Sfaturi şi trucuri în etmoidectomia endoscopică

 Tips and tricks in endoscopic ethmoidectomy

First published: 10 martie 2022

Editorial Group: MEDICHUB MEDIA

DOI: 10.26416/ORL.26.1.2022.6086


Endoscopic ethmoidectomy is the surgical technique, which consists in opening the entire ethmoidal labyrinth, in order to ensure favorable drainage of all paranasal sinuses. There are several techniques for completing endoscopic ethmoidectomy. In this paper, the authors present the technique used most frequently, based on their experience of more than 4000 endoscopic ethmoidectomies. Also, the goal of this paper is to share some “tips and tricks” on endoscopic ethmoidectomy, in order to perform a complete and safe ethmoidectomy and prevent complications. 

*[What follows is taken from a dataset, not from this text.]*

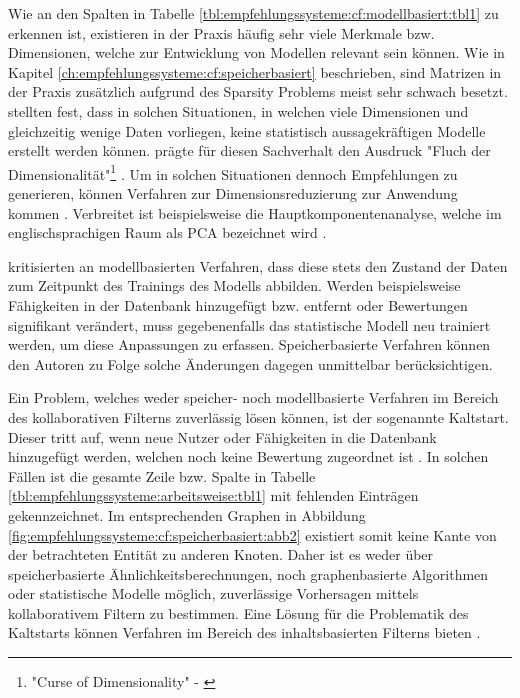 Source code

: Wie an den Spalten in Tabelle \ref{tbl:empfehlungssysteme:cf:modellbasiert:tbl1} zu erkennen ist, existieren in der Praxis häufig sehr viele Merkmale bzw. Dimensionen, welche zur Entwicklung von Modellen relevant sein können. Wie in Kapitel \ref{ch:empfehlungssysteme:cf:speicherbasiert} beschrieben, sind Matrizen in der Praxis zusätzlich aufgrund des Sparsity Problems meist sehr schwach besetzt. \textcite[S. 1]{boratto:2014} stellten fest, dass in solchen Situationen, in welchen viele Dimensionen und gleichzeitig wenige Daten vorliegen, keine statistisch aussagekräftigen Modelle erstellt werden können. \textcite[S. 94, Z. 7]{bellman:1961} prägte für diesen Sachverhalt den Ausdruck "Fluch der Dimensionalität"\footnote{"Curse of Dimensionality" - \textcite[S. 94, Z. 7]{bellman:1961}} \cite[S. 1]{boratto:2014}. Um in solchen Situationen dennoch Empfehlungen zu generieren, können Verfahren zur Dimensionsreduzierung zur Anwendung kommen \cite[S. 47]{recommenderSystems:2016}. Verbreitet ist beispielsweise die Hauptkomponentenanalyse, welche im englischsprachigen Raum als \ac{PCA} bezeichnet wird \cite[S. 1]{vaswani:2018}.

\textcite[S. 1f.]{pennock:2000} kritisierten an modellbasierten Verfahren, dass diese stets den Zustand der Daten zum Zeitpunkt des Trainings des Modells abbilden. Werden beispielsweise Fähigkeiten in der Datenbank hinzugefügt bzw. entfernt oder Bewertungen signifikant verändert, muss gegebenenfalls das statistische Modell neu trainiert werden, um diese Anpassungen zu erfassen. Speicherbasierte Verfahren können den Autoren zu Folge solche Änderungen dagegen unmittelbar berücksichtigen.

Ein Problem, welches weder speicher- noch modellbasierte Verfahren im Bereich des kollaborativen Filterns zuverlässig lösen können, ist der sogenannte Kaltstart. Dieser tritt auf, wenn neue Nutzer oder Fähigkeiten in die Datenbank hinzugefügt werden, welchen noch keine Bewertung zugeordnet ist \cite[S. 5]{huang:2004}. In solchen Fällen ist die gesamte Zeile bzw. Spalte in Tabelle \ref{tbl:empfehlungssysteme:arbeitsweise:tbl1} mit fehlenden Einträgen gekennzeichnet. Im entsprechenden Graphen in Abbildung \ref{fig:empfehlungssysteme:cf:speicherbasiert:abb2} existiert somit keine Kante von der betrachteten Entität zu anderen Knoten. Daher ist es weder über speicherbasierte Ähnlichkeitsberechnungen, noch graphenbasierte Algorithmen oder statistische Modelle möglich, zuverlässige Vorhersagen mittels kollaborativem Filtern zu bestimmen. Eine Lösung für die Problematik des Kaltstarts können Verfahren im Bereich des inhaltsbasierten Filterns bieten \cite[S. 15]{recommenderSystems:2016}.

ethmoidectomy, FESS - functional endoscopic sinus surgery


Etmoidectomia endoscopică este tehnica chirurgicală care constă în deschiderea întregului labirint etmoidal pentru a asigura drenajul favorabil al sinusurilor paranazale. Sunt câteva tehnici de realizare a etmoidectomiei endoscopice. În lucrarea de faţă, autorii prezintă cea mai frecvent utilizată metodă, bazată pe experienţa proprie de peste 4.000 de etmoidectomii endoscopice. De asemenea, scopul acestei lucrări este de a împărtăşi câteva dintre „tips and tricks” ale etmoidectomiei endoscopice, în vederea realizării unei etmoidectomii complete, în condiţii de siguranţă şi pentru a preveni complicaţiile posibile.


The ethmoid represents the keystone (Terrier, 1991) for the entire rhinosinusal pathology because of its important connections with all other paranasal sinuses. The ethmoid bone consists of two plates: the perpendicular plate (vertical) and the cribriform plate (horizontal), and two lateral masses, the right and left ethmoidal labyrinths (Casiano, 2002). On the medial surface of the ethmoidal masses there are two turbinates - the middle and superior turbinates (very rare we can find a superior turbinate), which consist of two bony lamellas covered by mucosa and are attached to the lateral nasal wall or the skull base.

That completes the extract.